Task description: Which lines of the data contain the string "positive"? Show each of them.
*** Opening of Data for review ***
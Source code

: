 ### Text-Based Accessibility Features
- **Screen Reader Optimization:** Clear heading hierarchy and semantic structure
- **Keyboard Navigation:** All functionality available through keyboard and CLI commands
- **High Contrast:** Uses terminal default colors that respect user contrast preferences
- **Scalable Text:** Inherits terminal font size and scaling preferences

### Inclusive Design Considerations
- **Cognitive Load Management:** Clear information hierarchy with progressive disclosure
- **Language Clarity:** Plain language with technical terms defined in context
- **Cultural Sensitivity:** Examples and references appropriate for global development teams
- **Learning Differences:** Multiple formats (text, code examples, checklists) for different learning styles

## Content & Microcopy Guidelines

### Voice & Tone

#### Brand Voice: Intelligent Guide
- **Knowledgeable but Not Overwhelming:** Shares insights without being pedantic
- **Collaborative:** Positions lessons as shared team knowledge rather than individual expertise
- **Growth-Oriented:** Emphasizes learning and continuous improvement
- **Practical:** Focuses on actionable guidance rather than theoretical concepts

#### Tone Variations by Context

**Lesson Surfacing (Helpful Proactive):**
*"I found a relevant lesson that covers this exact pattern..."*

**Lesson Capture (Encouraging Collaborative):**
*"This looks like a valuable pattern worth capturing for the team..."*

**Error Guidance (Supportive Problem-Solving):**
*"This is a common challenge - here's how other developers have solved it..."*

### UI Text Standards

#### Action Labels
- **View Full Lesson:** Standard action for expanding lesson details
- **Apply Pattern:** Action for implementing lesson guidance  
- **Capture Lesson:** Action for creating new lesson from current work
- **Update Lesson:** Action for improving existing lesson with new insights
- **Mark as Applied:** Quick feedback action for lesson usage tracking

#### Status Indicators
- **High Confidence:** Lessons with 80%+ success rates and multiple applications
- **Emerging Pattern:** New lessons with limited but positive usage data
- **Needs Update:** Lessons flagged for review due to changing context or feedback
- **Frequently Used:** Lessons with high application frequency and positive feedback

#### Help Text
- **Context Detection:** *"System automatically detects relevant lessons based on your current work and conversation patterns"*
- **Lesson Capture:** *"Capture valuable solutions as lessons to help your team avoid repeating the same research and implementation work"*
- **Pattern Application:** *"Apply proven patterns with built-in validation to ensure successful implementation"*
*** Close of Data for review ***
*** Opening of Data for review ***
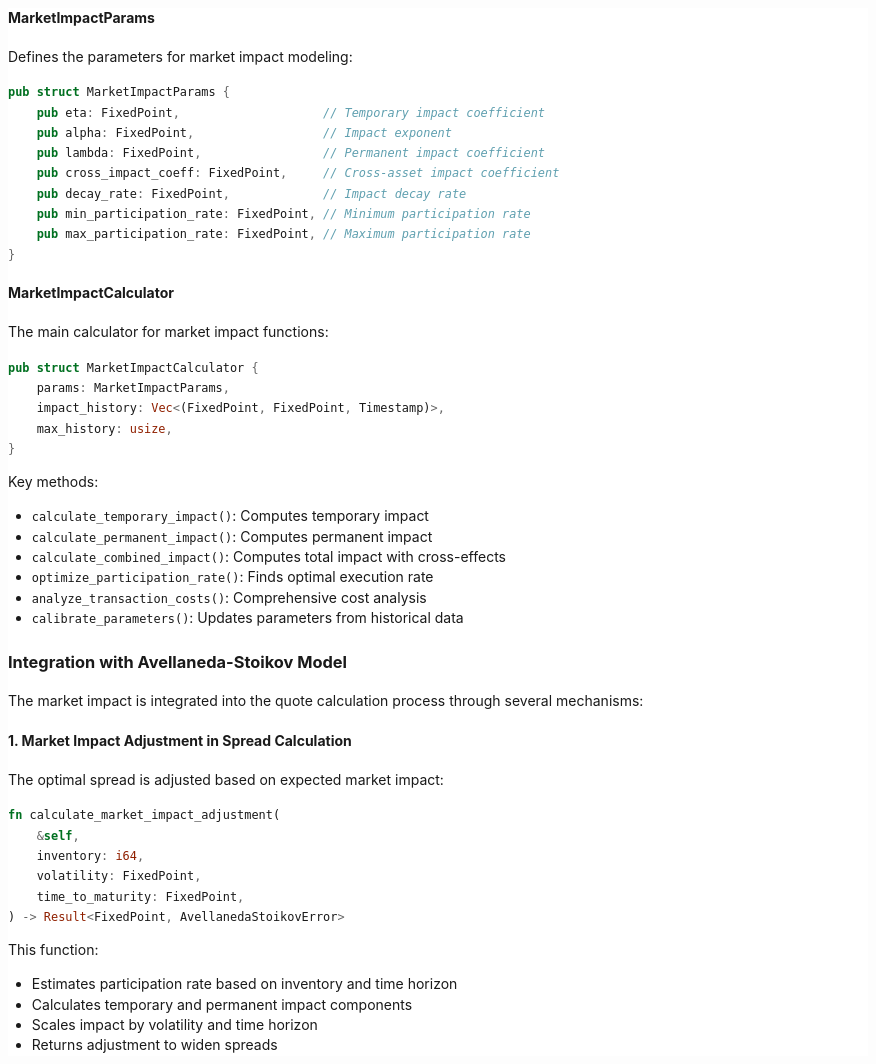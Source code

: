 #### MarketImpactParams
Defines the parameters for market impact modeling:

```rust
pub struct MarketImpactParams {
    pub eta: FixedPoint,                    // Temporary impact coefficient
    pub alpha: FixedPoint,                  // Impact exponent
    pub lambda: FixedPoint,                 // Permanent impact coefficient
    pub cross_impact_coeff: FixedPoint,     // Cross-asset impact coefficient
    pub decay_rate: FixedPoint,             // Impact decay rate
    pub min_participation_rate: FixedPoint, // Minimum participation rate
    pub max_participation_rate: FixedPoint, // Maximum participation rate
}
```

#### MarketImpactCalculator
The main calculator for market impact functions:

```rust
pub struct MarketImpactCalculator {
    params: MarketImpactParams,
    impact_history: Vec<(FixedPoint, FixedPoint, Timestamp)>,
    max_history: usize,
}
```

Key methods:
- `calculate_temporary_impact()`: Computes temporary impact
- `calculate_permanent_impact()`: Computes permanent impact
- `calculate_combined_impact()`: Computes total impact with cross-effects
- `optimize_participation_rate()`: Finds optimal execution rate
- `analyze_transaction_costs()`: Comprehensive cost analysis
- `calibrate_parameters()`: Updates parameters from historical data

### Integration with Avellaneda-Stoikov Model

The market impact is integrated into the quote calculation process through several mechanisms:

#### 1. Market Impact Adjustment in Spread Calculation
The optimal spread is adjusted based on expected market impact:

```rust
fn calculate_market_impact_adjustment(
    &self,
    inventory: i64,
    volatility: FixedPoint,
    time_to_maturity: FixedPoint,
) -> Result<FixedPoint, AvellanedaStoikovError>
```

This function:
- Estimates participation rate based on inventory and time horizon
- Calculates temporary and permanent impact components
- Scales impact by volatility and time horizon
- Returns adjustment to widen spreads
*** Close of Data for review ***
*** Opening of Data for review ***
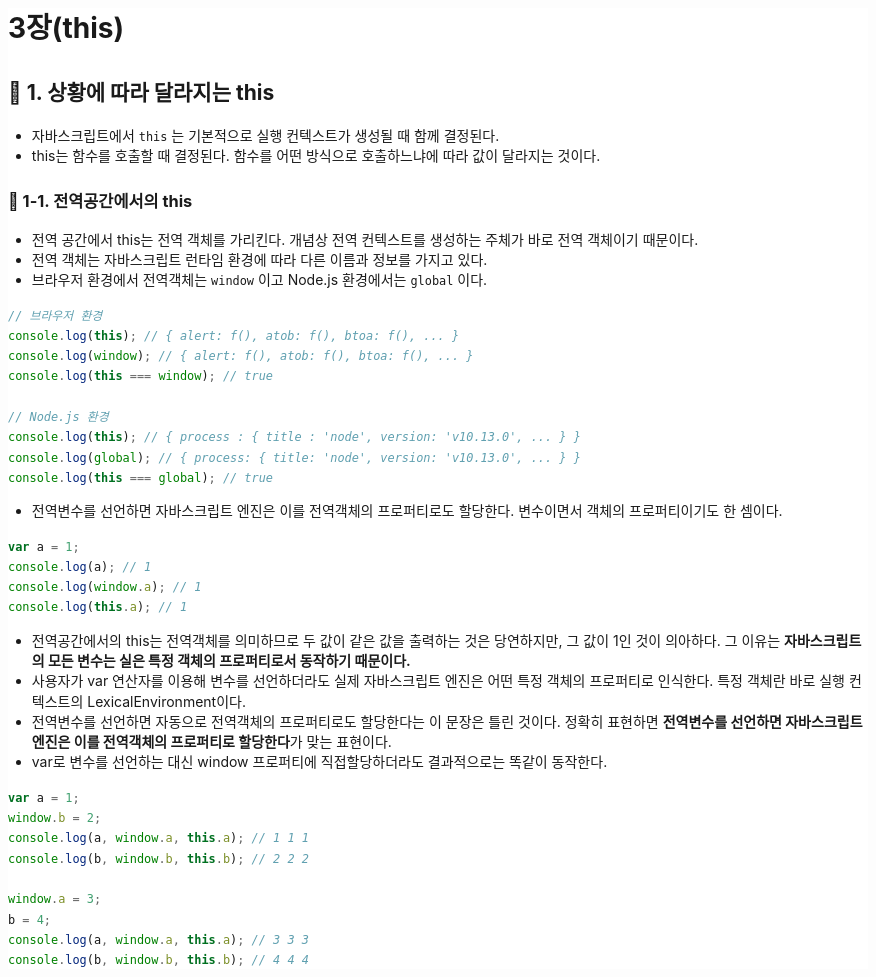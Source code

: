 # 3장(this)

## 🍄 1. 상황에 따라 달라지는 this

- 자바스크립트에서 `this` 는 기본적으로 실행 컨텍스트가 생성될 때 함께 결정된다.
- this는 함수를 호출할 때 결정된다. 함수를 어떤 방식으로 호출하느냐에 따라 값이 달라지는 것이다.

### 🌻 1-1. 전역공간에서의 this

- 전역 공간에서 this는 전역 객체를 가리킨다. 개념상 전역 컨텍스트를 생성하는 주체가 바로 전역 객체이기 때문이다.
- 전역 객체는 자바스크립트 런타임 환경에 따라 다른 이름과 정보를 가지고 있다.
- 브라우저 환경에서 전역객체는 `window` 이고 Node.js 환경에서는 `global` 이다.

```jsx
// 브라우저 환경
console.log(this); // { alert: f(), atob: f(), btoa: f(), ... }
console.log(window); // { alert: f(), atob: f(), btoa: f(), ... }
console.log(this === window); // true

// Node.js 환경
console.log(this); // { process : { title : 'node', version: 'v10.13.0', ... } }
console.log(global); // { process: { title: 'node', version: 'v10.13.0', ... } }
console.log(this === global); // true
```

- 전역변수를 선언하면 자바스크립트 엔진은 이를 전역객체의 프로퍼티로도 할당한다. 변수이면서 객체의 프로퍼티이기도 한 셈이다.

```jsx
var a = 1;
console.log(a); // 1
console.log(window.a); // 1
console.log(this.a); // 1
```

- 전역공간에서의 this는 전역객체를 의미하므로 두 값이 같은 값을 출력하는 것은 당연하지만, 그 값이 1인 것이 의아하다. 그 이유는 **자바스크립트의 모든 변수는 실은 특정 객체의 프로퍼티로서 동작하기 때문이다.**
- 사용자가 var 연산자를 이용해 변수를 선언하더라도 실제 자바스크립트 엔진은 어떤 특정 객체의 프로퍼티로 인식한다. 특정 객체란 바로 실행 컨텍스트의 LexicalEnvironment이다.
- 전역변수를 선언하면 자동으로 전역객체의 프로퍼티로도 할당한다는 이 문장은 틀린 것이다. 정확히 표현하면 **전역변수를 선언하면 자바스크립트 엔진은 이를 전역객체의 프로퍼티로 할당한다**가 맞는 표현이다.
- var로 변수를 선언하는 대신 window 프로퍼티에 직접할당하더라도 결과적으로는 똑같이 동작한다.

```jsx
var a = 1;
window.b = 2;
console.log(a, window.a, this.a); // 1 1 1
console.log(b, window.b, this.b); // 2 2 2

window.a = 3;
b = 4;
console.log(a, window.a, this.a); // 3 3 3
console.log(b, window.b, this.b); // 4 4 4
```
*** Close of Data for review ***
Task output:
- **Emerging Pattern:** New lessons with limited but positive usage data
- **Frequently Used:** Lessons with high application frequency and positive feedback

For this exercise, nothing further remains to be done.